Uma década e dois romances depois, ele publicou O Complexo de Portnoy, colocou a obscenidade na mesa e ficou milionário. A narrativa é uma confissão verborrágica de Alexander Portnoy, um judeu americano que tem dificuldades para lidar com seus impulsos sexuais. Quanto mais os reprime, mais perversos eles se tornam. Portnoy conta suas desventuras e obsessões para um analista, o doutor Spielvogel.

Agora, o livro faz 40 anos e, se não choca da mesma forma que fez nos anos da contracultura, continua sendo um romance arrebatador. Uma viagem pelas neuroses de um adulto que ainda não se livrou das influências da mãe e do pai. Incapaz de assumir um compromisso com qualquer mulher, ele pula de cama em cama tentando – ou fingindo que tenta – encontrar uma que dê conta de seus desejos e também seja uma garota de família, do tipo que se pode apresentar para os pais num almoço de domingo.

Na ficção, Portnoy acabou virando nome de um "quadro mórbido caracterizado por fortes im­­pulsos éticos e altruísticos em constante conflito com anseios sexuais extremos, muitas vezes de natureza pervertida". Já se falou tanto da pornografia contida no livro que fica difícil corresponder as expectativas de um leitor de hoje. Dá para dizer, por exemplo, que qualquer coisa do Marquês de Sade (século 18) ou de Georges Bataille (na primeira metade do 20) é muito mais picante que o texto de Roth. Mas ele tem seus momentos.
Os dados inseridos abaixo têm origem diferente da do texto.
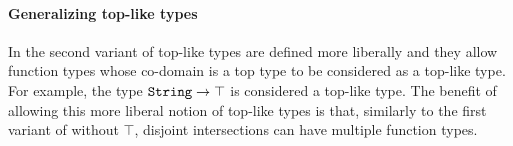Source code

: \paragraph{Generalizing top-like types} In the second variant of \name 
top-like types are defined more liberally and they allow function types
whose co-domain is a top type to be considered as a top-like type.
For example, the type $\texttt{String}\to\top$ is considered a top-like
type. The benefit of allowing this more liberal notion of top-like
types is that, similarly to the first variant of \name without $\top$, 
disjoint intersections can have multiple function types. 





 


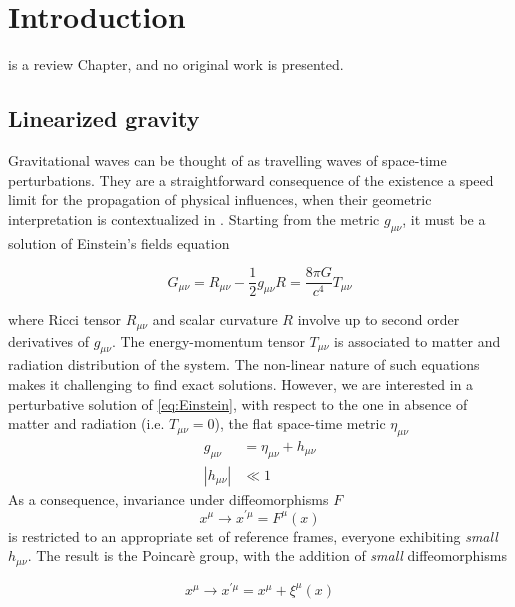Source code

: \chapter[Introduction]{Introduction\\
}
\label{ch:introduction}

 is a review Chapter, and no original work is presented.

\section{Linearized gravity\label{sec:LinGra}}

Gravitational waves can be thought of as travelling waves of space-time perturbations.
They are a straightforward consequence of the existence a speed limit for the propagation of physical influences, when their geometric interpretation is contextualized in \gr. 
Starting from the metric $g_{\mu\nu}$, it must be a solution of Einstein's fields equation \cite{Einstein:1913:EVRb}

\begin{equation}
	G_{\mu\nu}=R_{\mu\nu}-\frac{1}{2}g_{\mu\nu}R=\frac{8\pi G}{c^{4}}T_{\mu\nu}\label{eq:Einstein}
\end{equation}

where Ricci tensor $R_{\mu\nu}$ and scalar curvature $R$ involve up to second order derivatives of $g_{\mu\nu}$.
The energy-momentum tensor $T_{\mu\nu}$ is associated to matter and radiation distribution of the system. The non-linear nature of such equations makes it challenging to find exact solutions.
However, we are interested in a perturbative solution of \eqref{eq:Einstein}, with respect to the one in absence of matter and radiation (i.e. $T_{\mu\nu}=0$), the flat space-time metric $\eta_{\mu\nu}$
\begin{align}
	g_{\mu\nu} & =\eta_{\mu\nu}+h_{\mu\nu} \label{eq:hdefinition}\\
	\left|h_{\mu\nu}\right| & \ll1
\end{align}
As a consequence, \gr invariance under diffeomorphisms $F$
\begin{equation}
x^{\mu}\rightarrow x^{\prime\mu}=F^{\mu}\left(x\right)
\end{equation}
is restricted to an appropriate set of reference frames, everyone exhibiting \emph{small} $h_{\mu\nu}$. 
The result is the Poincarè group, with the addition of \emph{small} diffeomorphisms

\begin{equation}
	x^{\mu}\rightarrow x^{\prime\mu}=x^{\mu}+\xi^{\mu}\left(x\right) \label{eq:linEE_invariance}
\end{equation}

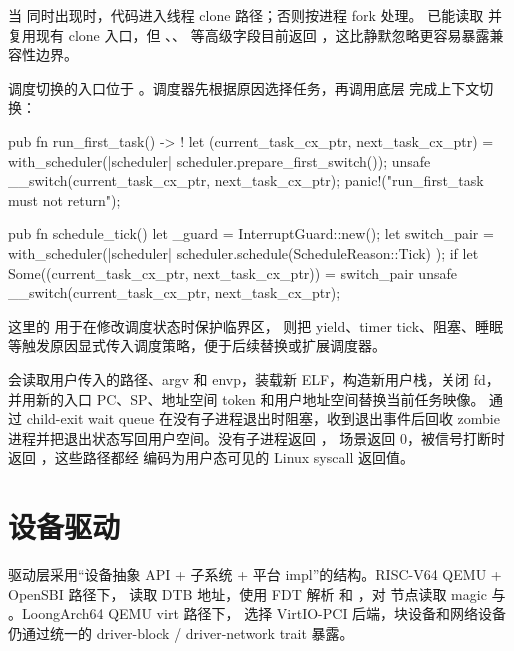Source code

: 当  同时出现时，代码进入线程 clone 路径；否则按进程 fork 处理。 已能读取  并复用现有 clone 入口，但 、、 等高级字段目前返回 ，这比静默忽略更容易暴露兼容性边界。

调度切换的入口位于 。调度器先根据原因选择任务，再调用底层  完成上下文切换：

\begin{rustcode}
pub fn run_first_task() -> ! {
    let (current_task_cx_ptr, next_task_cx_ptr) =
        with_scheduler(|scheduler| scheduler.prepare_first_switch());
    unsafe {
        __switch(current_task_cx_ptr, next_task_cx_ptr);
    }
    panic!("run_first_task must not return");
}

pub fn schedule_tick() {
    let _guard = InterruptGuard::new();
    let switch_pair = with_scheduler(|scheduler| {
        scheduler.schedule(ScheduleReason::Tick)
    });
    if let Some((current_task_cx_ptr, next_task_cx_ptr)) = switch_pair {
        unsafe {
            __switch(current_task_cx_ptr, next_task_cx_ptr);
        }
    }
}
\end{rustcode}

这里的  用于在修改调度状态时保护临界区， 则把 yield、timer tick、阻塞、睡眠等触发原因显式传入调度策略，便于后续替换或扩展调度器。

 会读取用户传入的路径、argv 和 envp，装载新 ELF，构造新用户栈，关闭  fd，并用新的入口 PC、SP、地址空间 token 和用户地址空间替换当前任务映像。 通过 child-exit wait queue 在没有子进程退出时阻塞，收到退出事件后回收 zombie 进程并把退出状态写回用户空间。没有子进程返回 ， 场景返回 0，被信号打断时返回 ，这些路径都经  编码为用户态可见的 Linux syscall 返回值。

\section{设备驱动}

驱动层采用“设备抽象 API + 子系统 + 平台 impl”的结构。RISC-V64 QEMU + OpenSBI 路径下， 读取 DTB 地址，使用 FDT 解析  和 ，对  节点读取 magic 与 。LoongArch64 QEMU virt 路径下， 选择 VirtIO-PCI 后端，块设备和网络设备仍通过统一的 driver-block / driver-network trait 暴露。

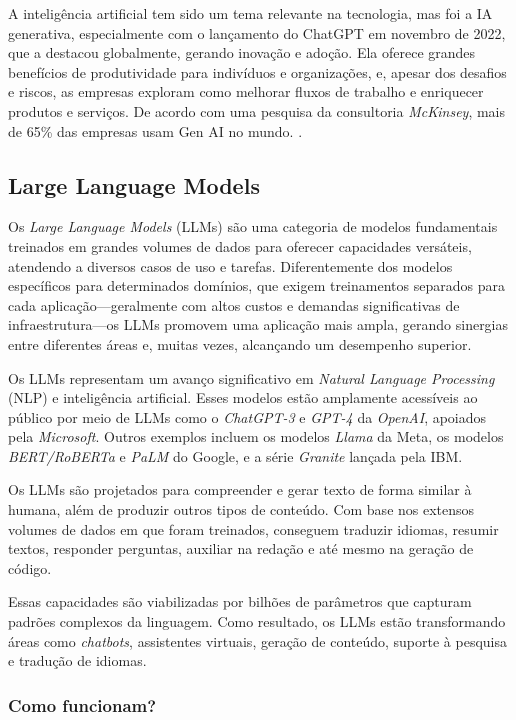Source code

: \documentclass[a4paper, 12pt]{article}
\newcommand{\citeb}[1]{\bibleftbracket\cite{#1}\bibrightbracket}
\begin{document}
    A inteligência artificial tem sido um tema relevante na tecnologia, mas foi a IA generativa, especialmente com o lançamento do ChatGPT em novembro de 2022, que a destacou globalmente, gerando inovação e adoção. Ela oferece grandes benefícios de produtividade para indivíduos e organizações, e, apesar dos desafios e riscos, as empresas exploram como melhorar fluxos de trabalho e enriquecer produtos e serviços. De acordo com uma pesquisa da consultoria \textit{McKinsey}, mais de 65\% das empresas usam Gen AI no mundo. \citeb{mckinsey_genai}.


    \subsection{Large Language Models}

    Os \textit{Large Language Models} (LLMs) são uma categoria de modelos fundamentais treinados em grandes volumes de dados para oferecer capacidades versáteis, atendendo a diversos casos de uso e tarefas. Diferentemente dos modelos específicos para determinados domínios, que exigem treinamentos separados para cada aplicação—geralmente com altos custos e demandas significativas de infraestrutura—os LLMs promovem uma aplicação mais ampla, gerando sinergias entre diferentes áreas e, muitas vezes, alcançando um desempenho superior. \citeb{llm_ibm}

    Os LLMs representam um avanço significativo em \textit{Natural Language Processing} (NLP) e inteligência artificial. Esses modelos estão amplamente acessíveis ao público por meio de LLMs como o \textit{ChatGPT-3} e \textit{GPT-4} da \textit{OpenAI}, apoiados pela \textit{Microsoft}. Outros exemplos incluem os modelos \textit{Llama} da Meta, os modelos \textit{BERT/RoBERTa} e \textit{PaLM} do Google, e a série \textit{Granite} lançada pela IBM.

    Os LLMs são projetados para compreender e gerar texto de forma similar à humana, além de produzir outros tipos de conteúdo. Com base nos extensos volumes de dados em que foram treinados, conseguem traduzir idiomas, resumir textos, responder perguntas, auxiliar na redação e até mesmo na geração de código.

    Essas capacidades são viabilizadas por bilhões de parâmetros que capturam padrões complexos da linguagem. Como resultado, os LLMs estão transformando áreas como \textit{chatbots}, assistentes virtuais, geração de conteúdo, suporte à pesquisa e tradução de idiomas.

    \subsubsection{Como funcionam?}
\end{document}
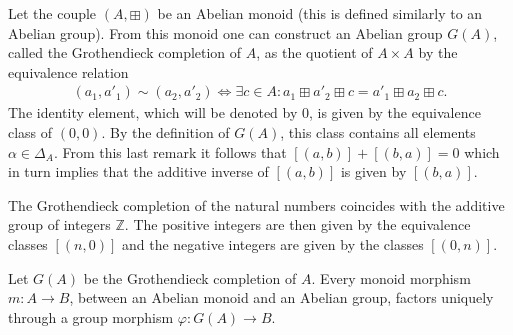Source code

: 
    \begin{construct}\label{group:grothendieck_completion}
        Let the couple $(A, \boxplus )$ be an Abelian monoid (this is defined similarly to an Abelian group). From this monoid one can construct an Abelian group $G(A)$, called the Grothendieck completion of $A$, as the quotient of $A\times A$ by the equivalence relation
        \begin{gather}
            (a_1, a'_1)\sim (a_2, a'_2) \iff \exists c\in A: a_1 \boxplus a'_2 \boxplus c = a'_1 \boxplus a_2 \boxplus c.
        \end{gather}
        The identity element, which will be denoted by 0, is given by the equivalence class of $(0, 0)$. By the definition of $G(A)$, this class contains all elements $\alpha\in\Delta_A$. From this last remark it follows that $[(a, b)] + [(b, a)] = 0$ which in turn implies that the additive inverse of $[(a, b)]$ is given by $[(b, a)]$.
    \end{construct}

    \begin{example}
        The Grothendieck completion of the natural numbers coincides with the additive group of integers $\mathbb{Z}$. The positive integers are then given by the equivalence classes $[(n, 0)]$ and the negative integers are given by the classes $[(0, n)]$.
    \end{example}

    \begin{uproperty}
        Let $G(A)$ be the Grothendieck completion of $A$. Every monoid morphism $m:A\rightarrow B$, between an Abelian monoid and an Abelian group, factors uniquely through a group morphism $\varphi:G(A)\rightarrow B$.
    \end{uproperty}

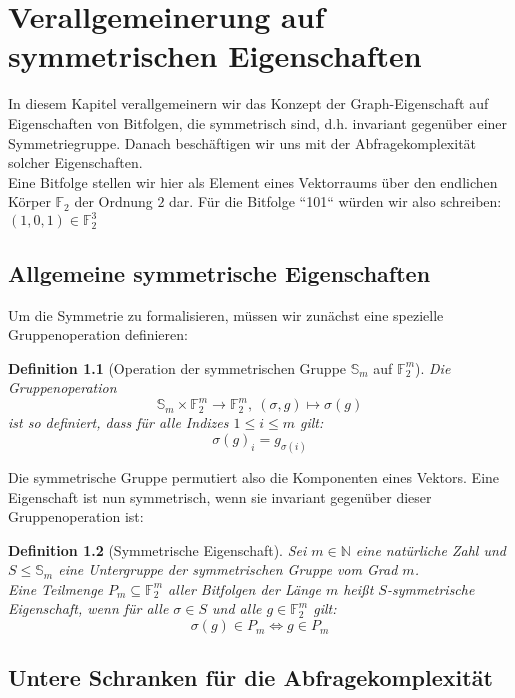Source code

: \documentclass[a4paper]{scrreprt}
\newtheorem{definition}{Definition}
\theoremstyle{definition}
\begin{document}
\chapter{Verallgemeinerung auf symmetrischen Eigenschaften}
In diesem Kapitel verallgemeinern wir das Konzept der
Graph-Eigenschaft auf Eigenschaften von Bitfolgen, die
symmetrisch sind, d.h. invariant gegenüber einer Symmetriegruppe.
Danach beschäftigen wir uns mit der Abfragekomplexität
solcher Eigenschaften. \\
Eine Bitfolge stellen wir hier als Element eines Vektorraums
über den endlichen Körper $\mathbb{F}_2$ der Ordnung $2$ dar.
Für die Bitfolge ``101`` würden wir also schreiben:
$ (1,0,1) \in \mathbb{F}_2^3$

\section{Allgemeine symmetrische Eigenschaften}
Um die Symmetrie zu formalisieren, müssen wir zunächst
eine spezielle Gruppenoperation definieren:

\begin{definition}
[Operation der symmetrischen Gruppe $\mathbb{S}_m$ auf $\mathbb{F}_2^m$]
Die Gruppenoperation
$$\mathbb{S}_m \times \mathbb{F}_2^m \to \mathbb{F}_2^m, \ (\sigma,g) \mapsto \sigma(g)$$
ist so definiert, dass für alle Indizes $1\leq i \leq m$ gilt:
$$ \sigma(g)_i = g_{\sigma(i)} $$
\end{definition}
Die symmetrische Gruppe permutiert also die Komponenten eines
Vektors. Eine Eigenschaft ist nun symmetrisch, wenn sie invariant
gegenüber dieser Gruppenoperation ist:

\begin{definition}[Symmetrische Eigenschaft]
Sei $m\in \mathbb{N}$ eine natürliche Zahl und
$S \leq \mathbb{S}_m$ eine Untergruppe der 
symmetrischen Gruppe vom Grad $m$. \\
Eine Teilmenge
$P_m \subseteq \mathbb{F}_2^m$ aller Bitfolgen der
Länge $m$ heißt \emph{$S$-symmetrische Eigenschaft}, wenn
für alle $\sigma \in S$ und alle $g\in \mathbb{F}_2^m$ gilt:
$$ \sigma(g)\in P_m \iff g \in P_m $$ 
\end{definition}

\section{Untere Schranken für die Abfragekomplexität}
\end{document}
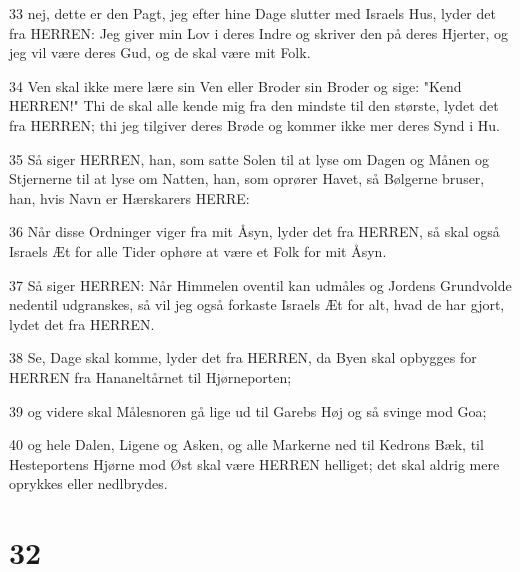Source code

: \par 33 nej, dette er den Pagt, jeg efter hine Dage slutter med Israels Hus, lyder det fra HERREN: Jeg giver min Lov i deres Indre og skriver den på deres Hjerter, og jeg vil være deres Gud, og de skal være mit Folk.
\par 34 Ven skal ikke mere lære sin Ven eller Broder sin Broder og sige: "Kend HERREN!" Thi de skal alle kende mig fra den mindste til den største, lydet det fra HERREN; thi jeg tilgiver deres Brøde og kommer ikke mer deres Synd i Hu.
\par 35 Så siger HERREN, han, som satte Solen til at lyse om Dagen og Månen og Stjernerne til at lyse om Natten, han, som oprører Havet, så Bølgerne bruser, han, hvis Navn er Hærskarers HERRE:
\par 36 Når disse Ordninger viger fra mit Åsyn, lyder det fra HERREN, så skal også Israels Æt for alle Tider ophøre at være et Folk for mit Åsyn.
\par 37 Så siger HERREN: Når Himmelen oventil kan udmåles og Jordens Grundvolde nedentil udgranskes, så vil jeg også forkaste Israels Æt for alt, hvad de har gjort, lydet det fra HERREN.
\par 38 Se, Dage skal komme, lyder det fra HERREN, da Byen skal opbygges for HERREN fra Hananeltårnet til Hjørneporten;
\par 39 og videre skal Målesnoren gå lige ud til Garebs Høj og så svinge mod Goa;
\par 40 og hele Dalen, Ligene og Asken, og alle Markerne ned til Kedrons Bæk, til Hesteportens Hjørne mod Øst skal være HERREN helliget; det skal aldrig mere oprykkes eller nedlbrydes.

\chapter{32}

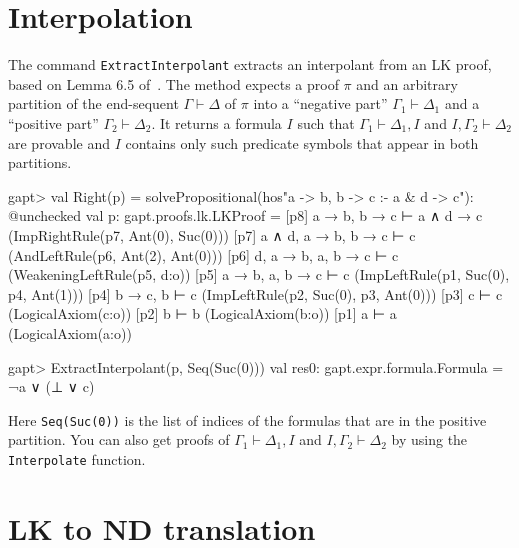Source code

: \documentclass[a4paper,11pt]{book}
\newcommand{\seq}{\vdash}	%
\begin{document}
\section{Interpolation}

The command \texttt{ExtractInterpolant} extracts an interpolant from an LK
proof, based on Lemma 6.5 of~\cite{Takeuti87Proof}.  The method expects a proof
$\pi$ and an arbitrary partition of the end-sequent $\Gamma \seq \Delta$ of
$\pi$ into a ``negative part'' $\Gamma_1\seq\Delta_1$ and a ``positive part''
$\Gamma_2 \seq \Delta_2$.  It returns a formula $I$ such that
$\Gamma_1\seq\Delta_1, I$ and $I,\Gamma_2\seq\Delta_2$ are provable and $I$
contains only such predicate symbols that appear in both partitions.

\begin{clilisting}
gapt> val Right(p) = solvePropositional(hos"a -> b, b -> c :- a & d -> c"): @unchecked
val p: gapt.proofs.lk.LKProof = [p8] a → b, b → c ⊢ a ∧ d → c    (ImpRightRule(p7, Ant(0), Suc(0)))
[p7] a ∧ d, a → b, b → c ⊢ c    (AndLeftRule(p6, Ant(2), Ant(0)))
[p6] d, a → b, a, b → c ⊢ c    (WeakeningLeftRule(p5, d:o))
[p5] a → b, a, b → c ⊢ c    (ImpLeftRule(p1, Suc(0), p4, Ant(1)))
[p4] b → c, b ⊢ c    (ImpLeftRule(p2, Suc(0), p3, Ant(0)))
[p3] c ⊢ c    (LogicalAxiom(c:o))
[p2] b ⊢ b    (LogicalAxiom(b:o))
[p1] a ⊢ a    (LogicalAxiom(a:o))

gapt> ExtractInterpolant(p, Seq(Suc(0)))
val res0: gapt.expr.formula.Formula = ¬a ∨ (⊥ ∨ c)

\end{clilisting}

Here \texttt{Seq(Suc(0))} is the list of indices of the formulas that are in
the positive partition.  You can also get proofs of $\Gamma_1 \vdash \Delta_1,
  I$ and $I, \Gamma_2 \vdash \Delta_2$ by using the \texttt{Interpolate}
function.

\section{LK to ND translation}
\end{document}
A questão para a época não foi apenas o erotismo – embora ele tenha ajudado e vender o livro. "O tema de Portnoy, como convém, era a rejeição do dever e a tentativa determinada e fútil do herói de se libertar da responsabilidade e da culpa", escreveu Michiko Kaku­­tani, do New York Times. A crítica diz que o método de Roth envolve usar a própria vida e a carreira como assuntos, reinventando ambas e dando a elas a dimensão de um mito literário.

"Estava à procura de coisas que cristalizassem uma experiência vaga e nevoenta. Acho que escrever é como representar, fingir. Por que fiz Zuckerman (protagonista de vários livros do autor, começando por Diário de uma Ilusão) ter minha idade? Porque sei o que significa ser desta geração. Por que fazer com que Zuckerman escreva aquele tipo de livro? Porque sei acerca daquele tipo de livro e suas consequências. Mas é linguagem e sensibilidade moral que transformam uma experiência crua em ficção", disse Roth ao Times no início dos ano 80.

O Complexo de Portnoy forneceu o primeiro esboço do que seria um personagem típico da literatura de Roth. Nas palavras de Kakutani: "Brilhante, sensível e dolorosamente autocrítico, um desses filhos protegidos de judeus da baixa classe média, divididos entre o dever e o desejo, necessidades de menino e aspirações do homem, lealdades de família e obrigações estéticas. Sentem-se dominados por mulheres predatórias e pais severos e ainda são assediados por suas próprias consciências cheias de culpa".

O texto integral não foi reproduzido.